Gambar: Foto Pulau Gag melalui Satelit Sentinel-2 L2A, 13 Maret 2017. (via Insights.planet.com)
Namun, pada foto dari 29 April 2025, terlihat jelas bahwa sebagian besar area tengah pulau telah terbuka dan mengalami degradasi, ditandai dengan rona kecokelatan luas di tengah pulau.
Gambar: Foto Pulau Gag melalui Satelit Sentinel-2 L2A, 29 April 2025. (via Insights.planet.com)
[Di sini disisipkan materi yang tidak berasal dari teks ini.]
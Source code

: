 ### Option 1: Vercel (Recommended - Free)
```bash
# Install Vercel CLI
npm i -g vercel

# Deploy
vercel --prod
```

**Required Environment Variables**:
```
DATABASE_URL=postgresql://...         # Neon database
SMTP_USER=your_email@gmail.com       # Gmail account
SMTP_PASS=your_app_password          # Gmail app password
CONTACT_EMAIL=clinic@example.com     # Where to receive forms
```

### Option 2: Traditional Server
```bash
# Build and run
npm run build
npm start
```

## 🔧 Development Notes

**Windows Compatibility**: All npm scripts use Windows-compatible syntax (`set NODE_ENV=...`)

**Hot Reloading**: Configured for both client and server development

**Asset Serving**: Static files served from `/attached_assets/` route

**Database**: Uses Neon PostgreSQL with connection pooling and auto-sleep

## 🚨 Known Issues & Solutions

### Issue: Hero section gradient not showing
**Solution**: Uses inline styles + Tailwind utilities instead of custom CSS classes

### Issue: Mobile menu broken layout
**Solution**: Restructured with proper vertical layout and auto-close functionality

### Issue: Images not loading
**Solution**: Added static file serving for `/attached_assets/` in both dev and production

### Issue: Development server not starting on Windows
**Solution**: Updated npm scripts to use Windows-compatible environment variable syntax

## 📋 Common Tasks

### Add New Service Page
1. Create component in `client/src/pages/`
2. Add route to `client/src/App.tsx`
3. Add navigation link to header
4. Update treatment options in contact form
Area tersebut diperkirakan sebagai zona penambangan aktif, dan perubahan vegetasi ini menunjukkan dampak nyata dari aktivitas tambang yang terus berlangsung. Selain deforestasi di area daratan, aktivitas tambang juga berdampak pada lingkungan perairan.
Melansir
Responsible Mining Indonesia, sejak beroperasi pada 2018, kawasan pesisir Pulau Gag sering kali tampak keruh dan berlumpur. Diduga, hal ini berasal dari sedimentasi akibat pembukaan hutan dan pembangunan dermaga tambang. Sedimen menutupi dasar laut, lamun, dan terumbu karang di sekitar pesisir.
Air laut yang sebelumnya jernih kini berubah warna dan mengancam kehidupan bawah laut.
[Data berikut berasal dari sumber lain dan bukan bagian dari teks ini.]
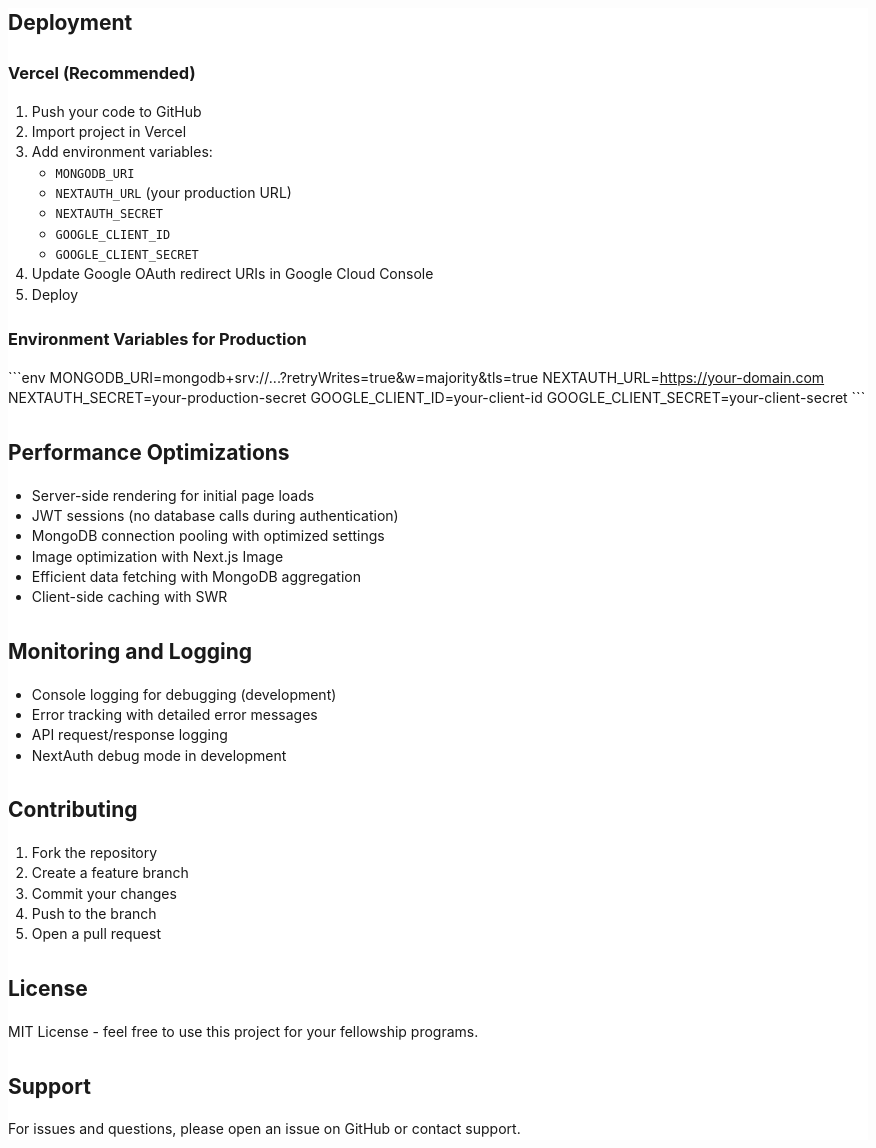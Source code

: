 ## Deployment

### Vercel (Recommended)

1. Push your code to GitHub
2. Import project in Vercel
3. Add environment variables:
   - `MONGODB_URI`
   - `NEXTAUTH_URL` (your production URL)
   - `NEXTAUTH_SECRET`
   - `GOOGLE_CLIENT_ID`
   - `GOOGLE_CLIENT_SECRET`
4. Update Google OAuth redirect URIs in Google Cloud Console
5. Deploy

### Environment Variables for Production

\`\`\`env
MONGODB_URI=mongodb+srv://...?retryWrites=true&w=majority&tls=true
NEXTAUTH_URL=https://your-domain.com
NEXTAUTH_SECRET=your-production-secret
GOOGLE_CLIENT_ID=your-client-id
GOOGLE_CLIENT_SECRET=your-client-secret
\`\`\`

## Performance Optimizations

- Server-side rendering for initial page loads
- JWT sessions (no database calls during authentication)
- MongoDB connection pooling with optimized settings
- Image optimization with Next.js Image
- Efficient data fetching with MongoDB aggregation
- Client-side caching with SWR

## Monitoring and Logging

- Console logging for debugging (development)
- Error tracking with detailed error messages
- API request/response logging
- NextAuth debug mode in development

## Contributing

1. Fork the repository
2. Create a feature branch
3. Commit your changes
4. Push to the branch
5. Open a pull request

## License

MIT License - feel free to use this project for your fellowship programs.

## Support

For issues and questions, please open an issue on GitHub or contact support.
Responsible Mining Indonesia juga mencatat bahwa masyarakat adat Suku Kawei, sebagai pemilik hak ulayat atas Pulau Gag, tidak dilibatkan secara penuh dalam proses perizinan dan eksploitasi. Hingga kini, mereka belum mendapatkan kejelasan terkait hak pelepasan tanah ulayat maupun keterlibatan dalam kegiatan tambang.
Pengawasan yang ketat, transparansi, serta audit lingkungan independen menjadi penting untuk memastikan keberlanjutan lingkungan Pulau Gag sebagai bagian dari ekosistem Raja Ampat yang sangat berharga secara global.